Task brief:
The number of lines containing "print" is the only answer wanted; work it out from the entries below.

Records for processing: Begin

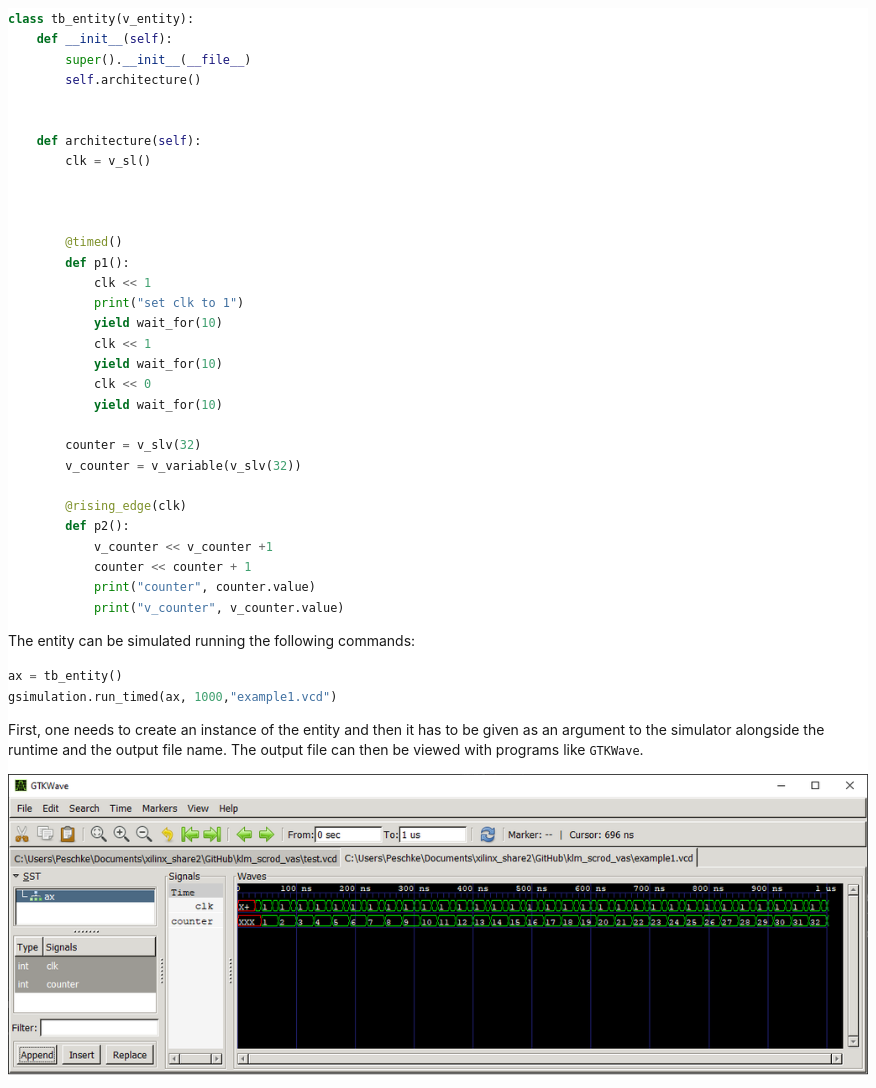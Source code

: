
 ```Python
class tb_entity(v_entity):
    def __init__(self):
        super().__init__(__file__)
        self.architecture()


    def architecture(self):
        clk = v_sl()



        @timed()
        def p1():
            clk << 1
            print("set clk to 1")
            yield wait_for(10)
            clk << 1
            yield wait_for(10)
            clk << 0
            yield wait_for(10)

        counter = v_slv(32)
        v_counter = v_variable(v_slv(32))
        
        @rising_edge(clk)
        def p2():
            v_counter << v_counter +1
            counter << counter + 1
            print("counter", counter.value)
            print("v_counter", v_counter.value)
```

The entity can be simulated running the following commands:

```Python
ax = tb_entity()
gsimulation.run_timed(ax, 1000,"example1.vcd")
```

First, one needs to create an instance of the entity and then it has to be given as an argument to the simulator alongside the runtime and the output file name. The output file can then be viewed with programs like ```GTKWave```.

![GTKWave](pictures/example1.png)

Records for processing: End

Task output:
3